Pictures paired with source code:
####

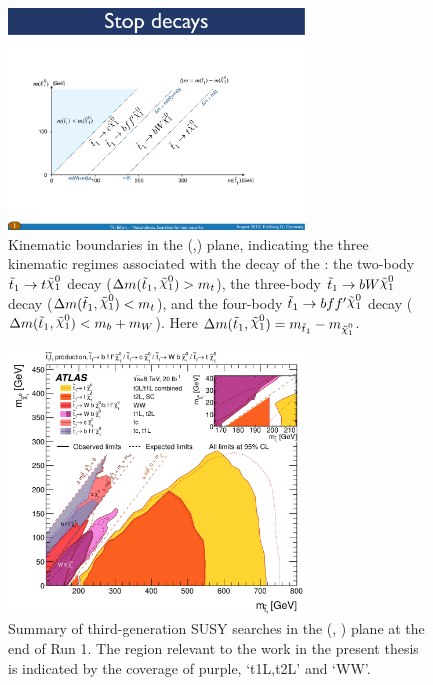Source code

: \begin{figure}[!htb]
    \begin{center}
        \includegraphics[width=0.7\textwidth]{figures/search_stop2l/signal/stop_LSP_boundaries}
        \caption{
            Kinematic boundaries in the (\stopone,\ninoone) plane, indicating the three kinematic
            regimes associated with the decay of the \stopone: the two-body $\stopone \rightarrow t \ninoone$
            decay ($\Delta m(\stopone, \ninoone) > m_t$), the three-body $\stopone \rightarrow b W \ninoone$ decay
            ($\Delta m(\stopone, \ninoone) < m_t$), and the four-body $\stopone \rightarrow b f f^{\prime} \ninoone$
            decay ($\Delta m(\stopone, \ninoone) < m_b + m_W$).
            Here $\Delta m(\stopone, \ninoone) = m_{\stopone} - m_{\ninoone}$.
        }
        \label{fig:stop_boundaries}
    \end{center}
\end{figure}

\begin{figure}[!htb]
    \begin{center}
        \includegraphics[width=0.7\textwidth]{figures/search_stop2l/run1_stop_summary}
        \caption{
            Summary of third-generation SUSY searches in the (\stopone, \ninoone) plane
            at the end of Run 1.
            The region relevant to the work in the present thesis is indicated by the 
            coverage of purple, `t1L,t2L' and `WW'.
        }
        \label{fig:run1_stop_summary}
    \end{center}
\end{figure}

####

Work instructions ▸
Nothing but the lines with "three" should be returned, copied from the entries above.

Solved exercise ▸
            Kinematic boundaries in the (\stopone,\ninoone) plane, indicating the three kinematic
            decay ($\Delta m(\stopone, \ninoone) > m_t$), the three-body $\stopone \rightarrow b W \ninoone$ decay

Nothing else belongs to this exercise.